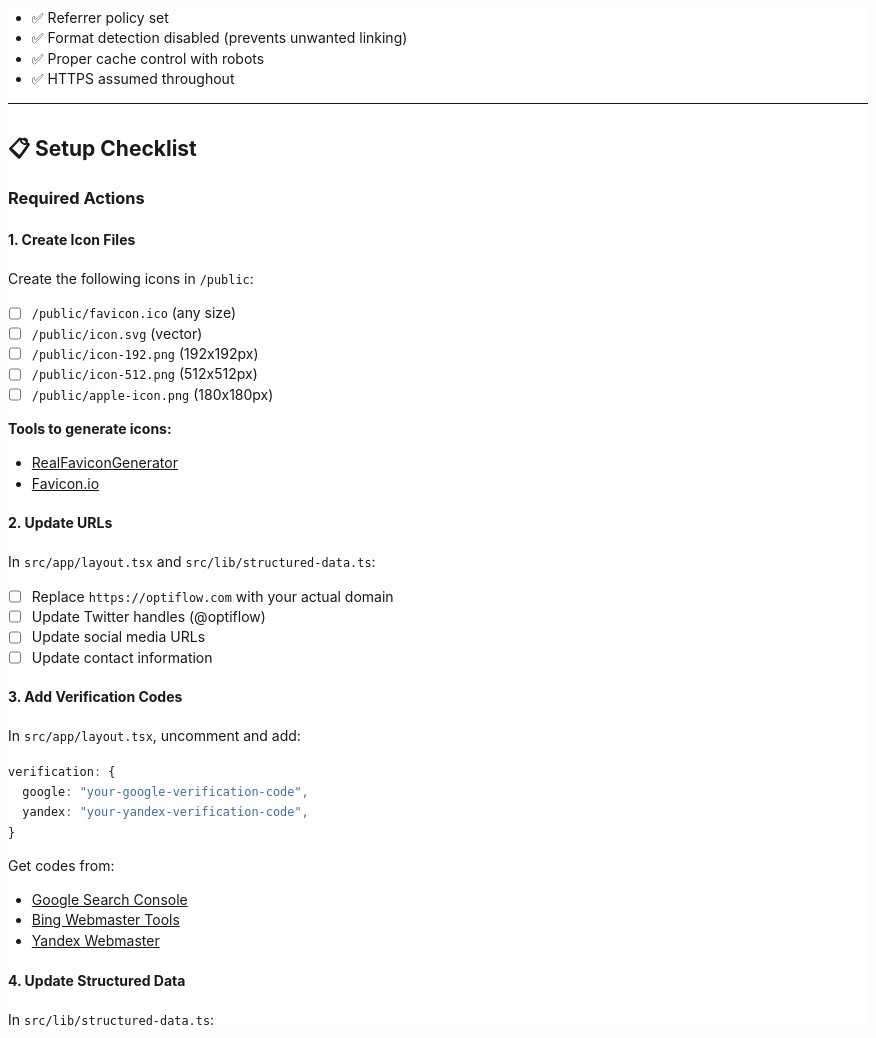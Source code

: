 - ✅ Referrer policy set
- ✅ Format detection disabled (prevents unwanted linking)
- ✅ Proper cache control with robots
- ✅ HTTPS assumed throughout

---

## 📋 Setup Checklist

### Required Actions

#### 1. Create Icon Files

Create the following icons in `/public`:

- [ ] `/public/favicon.ico` (any size)
- [ ] `/public/icon.svg` (vector)
- [ ] `/public/icon-192.png` (192x192px)
- [ ] `/public/icon-512.png` (512x512px)
- [ ] `/public/apple-icon.png` (180x180px)

**Tools to generate icons:**

- [RealFaviconGenerator](https://realfavicongenerator.net/)
- [Favicon.io](https://favicon.io/)

#### 2. Update URLs

In `src/app/layout.tsx` and `src/lib/structured-data.ts`:

- [ ] Replace `https://optiflow.com` with your actual domain
- [ ] Update Twitter handles (@optiflow)
- [ ] Update social media URLs
- [ ] Update contact information

#### 3. Add Verification Codes

In `src/app/layout.tsx`, uncomment and add:

```typescript
verification: {
  google: "your-google-verification-code",
  yandex: "your-yandex-verification-code",
}
```

Get codes from:

- [Google Search Console](https://search.google.com/search-console)
- [Bing Webmaster Tools](https://www.bing.com/webmasters)
- [Yandex Webmaster](https://webmaster.yandex.com/)

#### 4. Update Structured Data

In `src/lib/structured-data.ts`:

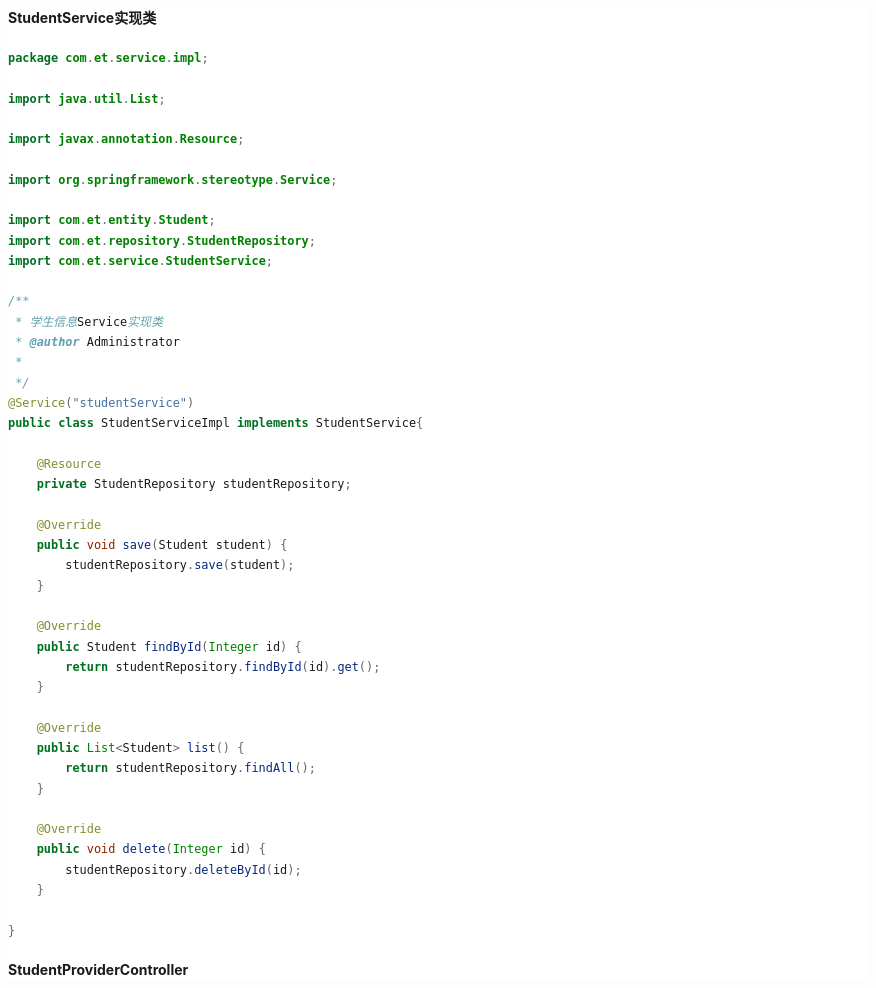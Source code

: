 
#### StudentService实现类

```java
package com.et.service.impl;

import java.util.List;
 
import javax.annotation.Resource;
 
import org.springframework.stereotype.Service;
 
import com.et.entity.Student;
import com.et.repository.StudentRepository;
import com.et.service.StudentService;
 
/**
 * 学生信息Service实现类
 * @author Administrator
 *
 */
@Service("studentService")
public class StudentServiceImpl implements StudentService{
 
    @Resource
    private StudentRepository studentRepository;
     
    @Override
    public void save(Student student) {
        studentRepository.save(student);
    }

    @Override
    public Student findById(Integer id) {
        return studentRepository.findById(id).get();
    }
 
    @Override
    public List<Student> list() {
        return studentRepository.findAll();
    }
 
    @Override
    public void delete(Integer id) {
        studentRepository.deleteById(id);
    }
 
}
```

#### StudentProviderController
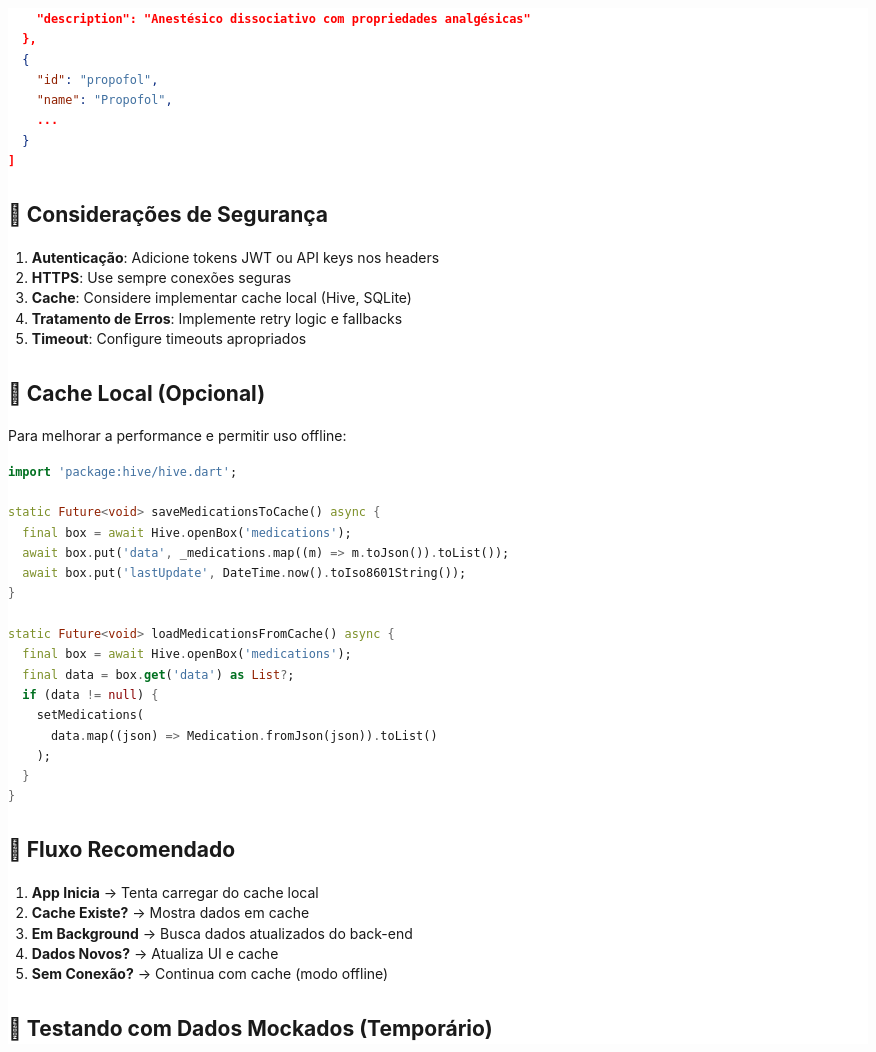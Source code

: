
 ```json
    "description": "Anestésico dissociativo com propriedades analgésicas"
  },
  {
    "id": "propofol",
    "name": "Propofol",
    ...
  }
]
```

## 🔐 Considerações de Segurança

1. **Autenticação**: Adicione tokens JWT ou API keys nos headers
2. **HTTPS**: Use sempre conexões seguras
3. **Cache**: Considere implementar cache local (Hive, SQLite)
4. **Tratamento de Erros**: Implemente retry logic e fallbacks
5. **Timeout**: Configure timeouts apropriados

## 💾 Cache Local (Opcional)

Para melhorar a performance e permitir uso offline:

```dart
import 'package:hive/hive.dart';

static Future<void> saveMedicationsToCache() async {
  final box = await Hive.openBox('medications');
  await box.put('data', _medications.map((m) => m.toJson()).toList());
  await box.put('lastUpdate', DateTime.now().toIso8601String());
}

static Future<void> loadMedicationsFromCache() async {
  final box = await Hive.openBox('medications');
  final data = box.get('data') as List?;
  if (data != null) {
    setMedications(
      data.map((json) => Medication.fromJson(json)).toList()
    );
  }
}
```

## 🎯 Fluxo Recomendado

1. **App Inicia** → Tenta carregar do cache local
2. **Cache Existe?** → Mostra dados em cache
3. **Em Background** → Busca dados atualizados do back-end
4. **Dados Novos?** → Atualiza UI e cache
5. **Sem Conexão?** → Continua com cache (modo offline)

## 🧪 Testando com Dados Mockados (Temporário)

================================

### TASK DETAILS
Produce a verbatim copy of the listing, leaving out all pictures.

### WRITTEN REPLY
Source code

: - ✅ Referrer policy set
- ✅ Format detection disabled (prevents unwanted linking)
- ✅ Proper cache control with robots
- ✅ HTTPS assumed throughout

---

## 📋 Setup Checklist

### Required Actions

#### 1. Create Icon Files

Create the following icons in `/public`:

- [ ] `/public/favicon.ico` (any size)
- [ ] `/public/icon.svg` (vector)
- [ ] `/public/icon-192.png` (192x192px)
- [ ] `/public/icon-512.png` (512x512px)
- [ ] `/public/apple-icon.png` (180x180px)

**Tools to generate icons:**

- [RealFaviconGenerator](https://realfavicongenerator.net/)
- [Favicon.io](https://favicon.io/)

#### 2. Update URLs

In `src/app/layout.tsx` and `src/lib/structured-data.ts`:

- [ ] Replace `https://optiflow.com` with your actual domain
- [ ] Update Twitter handles (@optiflow)
- [ ] Update social media URLs
- [ ] Update contact information

#### 3. Add Verification Codes

In `src/app/layout.tsx`, uncomment and add:

```typescript
verification: {
  google: "your-google-verification-code",
  yandex: "your-yandex-verification-code",
}
```

Get codes from:

- [Google Search Console](https://search.google.com/search-console)
- [Bing Webmaster Tools](https://www.bing.com/webmasters)
- [Yandex Webmaster](https://webmaster.yandex.com/)

#### 4. Update Structured Data

In `src/lib/structured-data.ts`:

Source code

: 
#### StudentService实现类

```java
package com.et.service.impl;

import java.util.List;
 
import javax.annotation.Resource;
 
import org.springframework.stereotype.Service;
 
import com.et.entity.Student;
import com.et.repository.StudentRepository;
import com.et.service.StudentService;
 
/**
 * 学生信息Service实现类
 * @author Administrator
 *
 */
@Service("studentService")
public class StudentServiceImpl implements StudentService{
 
    @Resource
    private StudentRepository studentRepository;
     
    @Override
    public void save(Student student) {
        studentRepository.save(student);
    }

    @Override
    public Student findById(Integer id) {
        return studentRepository.findById(id).get();
    }
 
    @Override
    public List<Student> list() {
        return studentRepository.findAll();
    }
 
    @Override
    public void delete(Integer id) {
        studentRepository.deleteById(id);
    }
 
}
```

#### StudentProviderController
Source code

:
 ```json
    "description": "Anestésico dissociativo com propriedades analgésicas"
  },
  {
    "id": "propofol",
    "name": "Propofol",
    ...
  }
]
```

## 🔐 Considerações de Segurança

1. **Autenticação**: Adicione tokens JWT ou API keys nos headers
2. **HTTPS**: Use sempre conexões seguras
3. **Cache**: Considere implementar cache local (Hive, SQLite)
4. **Tratamento de Erros**: Implemente retry logic e fallbacks
5. **Timeout**: Configure timeouts apropriados

## 💾 Cache Local (Opcional)

Para melhorar a performance e permitir uso offline:

```dart
import 'package:hive/hive.dart';

static Future<void> saveMedicationsToCache() async {
  final box = await Hive.openBox('medications');
  await box.put('data', _medications.map((m) => m.toJson()).toList());
  await box.put('lastUpdate', DateTime.now().toIso8601String());
}

static Future<void> loadMedicationsFromCache() async {
  final box = await Hive.openBox('medications');
  final data = box.get('data') as List?;
  if (data != null) {
    setMedications(
      data.map((json) => Medication.fromJson(json)).toList()
    );
  }
}
```

## 🎯 Fluxo Recomendado

1. **App Inicia** → Tenta carregar do cache local
2. **Cache Existe?** → Mostra dados em cache
3. **Em Background** → Busca dados atualizados do back-end
4. **Dados Novos?** → Atualiza UI e cache
5. **Sem Conexão?** → Continua com cache (modo offline)

## 🧪 Testando com Dados Mockados (Temporário)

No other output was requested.